Please say how many lines in the records below contain the word "Substituting". Give only the number.

***** Dataset records

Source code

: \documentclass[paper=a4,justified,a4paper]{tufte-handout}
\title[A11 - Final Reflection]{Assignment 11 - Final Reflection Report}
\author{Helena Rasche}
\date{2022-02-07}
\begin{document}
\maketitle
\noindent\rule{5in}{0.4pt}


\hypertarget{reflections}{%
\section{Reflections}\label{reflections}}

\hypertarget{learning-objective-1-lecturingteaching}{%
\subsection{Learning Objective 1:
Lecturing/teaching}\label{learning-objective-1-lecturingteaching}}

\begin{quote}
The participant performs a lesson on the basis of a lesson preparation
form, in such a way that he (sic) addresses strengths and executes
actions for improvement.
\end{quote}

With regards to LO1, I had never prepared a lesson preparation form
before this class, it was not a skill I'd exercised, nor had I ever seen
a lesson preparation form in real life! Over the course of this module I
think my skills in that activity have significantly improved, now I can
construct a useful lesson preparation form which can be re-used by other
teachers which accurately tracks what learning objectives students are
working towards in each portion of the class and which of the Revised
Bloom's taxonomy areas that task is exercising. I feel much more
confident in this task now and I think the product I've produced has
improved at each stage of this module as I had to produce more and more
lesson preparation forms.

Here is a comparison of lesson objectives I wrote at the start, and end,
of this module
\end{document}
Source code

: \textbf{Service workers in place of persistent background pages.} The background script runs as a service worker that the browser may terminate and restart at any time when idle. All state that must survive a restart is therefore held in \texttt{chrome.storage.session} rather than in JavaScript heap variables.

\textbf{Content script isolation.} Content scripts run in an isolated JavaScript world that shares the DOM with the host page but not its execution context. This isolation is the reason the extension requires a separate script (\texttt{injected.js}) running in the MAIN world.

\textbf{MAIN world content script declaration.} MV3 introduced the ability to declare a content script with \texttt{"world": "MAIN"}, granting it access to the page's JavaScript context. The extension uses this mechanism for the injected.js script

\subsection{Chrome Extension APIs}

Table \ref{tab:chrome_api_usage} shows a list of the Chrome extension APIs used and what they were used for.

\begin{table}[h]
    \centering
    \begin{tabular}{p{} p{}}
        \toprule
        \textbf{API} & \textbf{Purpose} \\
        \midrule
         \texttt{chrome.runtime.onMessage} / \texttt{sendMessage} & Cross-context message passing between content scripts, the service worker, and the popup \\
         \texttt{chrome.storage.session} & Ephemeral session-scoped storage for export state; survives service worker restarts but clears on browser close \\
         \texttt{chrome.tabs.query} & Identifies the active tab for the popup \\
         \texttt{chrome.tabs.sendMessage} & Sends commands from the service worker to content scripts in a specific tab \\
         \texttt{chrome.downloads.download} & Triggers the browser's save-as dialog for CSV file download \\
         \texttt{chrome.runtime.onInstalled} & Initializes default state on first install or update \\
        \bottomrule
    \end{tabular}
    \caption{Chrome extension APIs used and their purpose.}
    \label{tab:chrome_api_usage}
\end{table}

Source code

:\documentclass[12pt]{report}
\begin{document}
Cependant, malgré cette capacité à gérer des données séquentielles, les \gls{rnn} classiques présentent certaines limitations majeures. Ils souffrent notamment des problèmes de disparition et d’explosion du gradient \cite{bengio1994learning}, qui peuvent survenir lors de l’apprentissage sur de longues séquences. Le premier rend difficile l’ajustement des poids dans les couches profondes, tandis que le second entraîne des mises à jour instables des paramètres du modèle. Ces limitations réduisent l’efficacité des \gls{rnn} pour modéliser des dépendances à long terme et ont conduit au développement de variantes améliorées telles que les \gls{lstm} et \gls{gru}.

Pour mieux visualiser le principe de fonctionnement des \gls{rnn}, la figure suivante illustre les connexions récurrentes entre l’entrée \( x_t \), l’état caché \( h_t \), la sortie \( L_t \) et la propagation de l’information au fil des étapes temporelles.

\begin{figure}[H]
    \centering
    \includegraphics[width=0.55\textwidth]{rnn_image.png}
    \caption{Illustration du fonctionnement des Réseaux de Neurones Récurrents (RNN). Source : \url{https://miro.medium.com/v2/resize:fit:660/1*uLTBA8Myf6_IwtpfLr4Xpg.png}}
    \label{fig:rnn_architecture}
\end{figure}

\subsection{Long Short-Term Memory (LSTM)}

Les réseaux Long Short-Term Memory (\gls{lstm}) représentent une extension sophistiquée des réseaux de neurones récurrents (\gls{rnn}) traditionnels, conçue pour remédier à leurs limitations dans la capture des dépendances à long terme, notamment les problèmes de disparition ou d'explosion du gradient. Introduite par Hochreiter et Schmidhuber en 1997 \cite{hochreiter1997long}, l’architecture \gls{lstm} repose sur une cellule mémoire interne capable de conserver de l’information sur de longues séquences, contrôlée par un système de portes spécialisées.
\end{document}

**********
***** Dataset records

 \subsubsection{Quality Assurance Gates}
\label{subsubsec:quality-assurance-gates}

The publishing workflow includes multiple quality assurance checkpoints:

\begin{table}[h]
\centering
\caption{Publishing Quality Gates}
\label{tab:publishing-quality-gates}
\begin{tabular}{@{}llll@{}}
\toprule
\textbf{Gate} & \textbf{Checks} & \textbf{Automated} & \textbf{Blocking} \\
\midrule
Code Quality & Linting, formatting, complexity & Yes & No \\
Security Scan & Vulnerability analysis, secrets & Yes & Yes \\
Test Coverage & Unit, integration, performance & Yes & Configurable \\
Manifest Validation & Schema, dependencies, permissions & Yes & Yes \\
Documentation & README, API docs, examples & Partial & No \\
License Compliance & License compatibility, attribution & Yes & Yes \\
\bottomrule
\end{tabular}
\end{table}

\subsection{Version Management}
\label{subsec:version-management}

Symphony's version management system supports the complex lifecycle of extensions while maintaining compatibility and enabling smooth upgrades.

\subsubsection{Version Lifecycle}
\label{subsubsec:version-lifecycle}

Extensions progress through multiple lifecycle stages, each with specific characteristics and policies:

**********
***** Dataset records

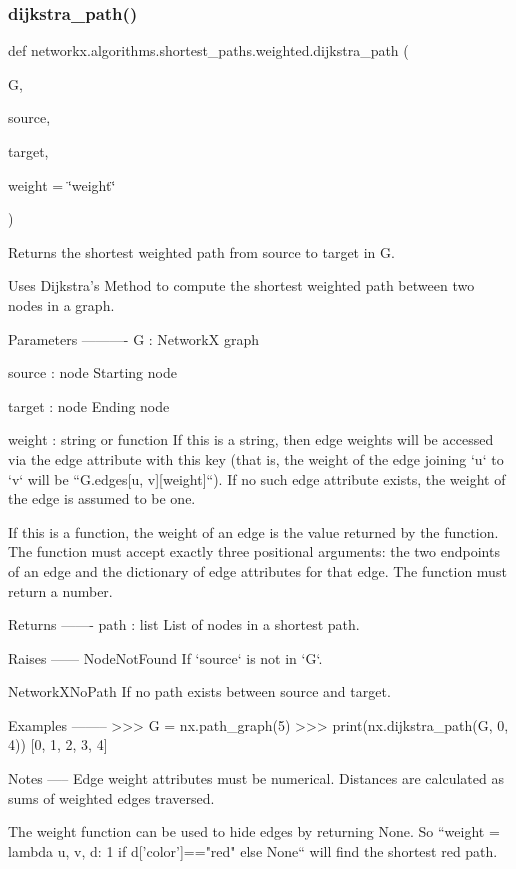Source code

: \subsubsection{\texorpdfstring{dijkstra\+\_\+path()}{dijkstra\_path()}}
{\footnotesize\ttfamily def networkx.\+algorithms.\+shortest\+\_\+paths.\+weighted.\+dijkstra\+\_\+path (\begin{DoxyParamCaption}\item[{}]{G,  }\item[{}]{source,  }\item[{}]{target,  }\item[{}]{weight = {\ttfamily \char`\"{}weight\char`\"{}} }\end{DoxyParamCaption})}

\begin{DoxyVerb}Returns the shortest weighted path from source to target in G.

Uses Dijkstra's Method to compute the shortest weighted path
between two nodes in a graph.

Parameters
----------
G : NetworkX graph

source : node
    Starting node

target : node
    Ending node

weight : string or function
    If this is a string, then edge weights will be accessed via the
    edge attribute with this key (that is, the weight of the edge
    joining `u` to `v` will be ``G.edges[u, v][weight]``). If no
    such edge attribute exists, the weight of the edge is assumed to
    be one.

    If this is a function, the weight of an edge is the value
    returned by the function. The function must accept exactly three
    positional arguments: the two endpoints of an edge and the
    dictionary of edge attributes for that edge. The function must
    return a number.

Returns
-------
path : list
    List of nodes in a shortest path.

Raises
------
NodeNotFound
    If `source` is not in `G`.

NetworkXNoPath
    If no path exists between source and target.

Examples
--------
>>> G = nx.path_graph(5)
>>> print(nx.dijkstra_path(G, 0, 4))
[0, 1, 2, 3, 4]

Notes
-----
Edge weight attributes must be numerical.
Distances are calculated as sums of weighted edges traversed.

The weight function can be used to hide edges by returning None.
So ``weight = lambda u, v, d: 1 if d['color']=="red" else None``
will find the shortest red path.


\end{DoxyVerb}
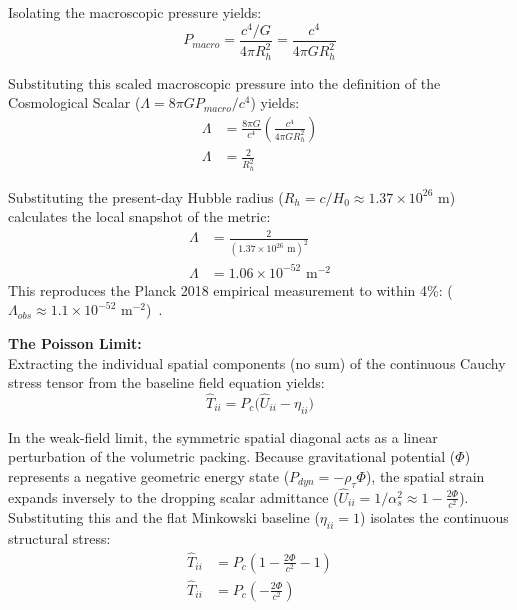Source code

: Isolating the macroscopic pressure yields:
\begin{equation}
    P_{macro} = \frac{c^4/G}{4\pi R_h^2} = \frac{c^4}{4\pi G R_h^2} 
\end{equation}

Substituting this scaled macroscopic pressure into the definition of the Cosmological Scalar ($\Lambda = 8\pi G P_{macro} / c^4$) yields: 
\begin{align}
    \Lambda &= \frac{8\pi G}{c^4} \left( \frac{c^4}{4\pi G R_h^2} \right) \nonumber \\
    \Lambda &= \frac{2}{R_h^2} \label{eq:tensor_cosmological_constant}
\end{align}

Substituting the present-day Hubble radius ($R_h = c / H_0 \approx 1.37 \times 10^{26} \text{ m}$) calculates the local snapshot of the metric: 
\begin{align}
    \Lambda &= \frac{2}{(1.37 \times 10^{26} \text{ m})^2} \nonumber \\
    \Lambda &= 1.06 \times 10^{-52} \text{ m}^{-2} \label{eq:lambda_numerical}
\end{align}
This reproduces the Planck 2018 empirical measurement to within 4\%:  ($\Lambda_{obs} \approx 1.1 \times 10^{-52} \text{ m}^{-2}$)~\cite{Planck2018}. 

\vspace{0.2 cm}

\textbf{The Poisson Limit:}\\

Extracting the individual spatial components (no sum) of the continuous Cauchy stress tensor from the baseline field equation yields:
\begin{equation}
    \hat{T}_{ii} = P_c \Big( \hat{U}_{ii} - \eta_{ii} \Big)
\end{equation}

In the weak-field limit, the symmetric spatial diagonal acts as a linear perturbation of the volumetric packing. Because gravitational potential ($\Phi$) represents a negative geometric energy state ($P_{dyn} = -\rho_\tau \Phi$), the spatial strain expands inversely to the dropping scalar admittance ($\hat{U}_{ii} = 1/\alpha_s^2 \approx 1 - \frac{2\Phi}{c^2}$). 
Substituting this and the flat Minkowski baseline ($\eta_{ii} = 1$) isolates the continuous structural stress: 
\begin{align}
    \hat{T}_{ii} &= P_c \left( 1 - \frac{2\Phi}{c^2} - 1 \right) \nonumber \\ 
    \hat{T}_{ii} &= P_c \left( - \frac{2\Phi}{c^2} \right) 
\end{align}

**********

§ Written solution: 3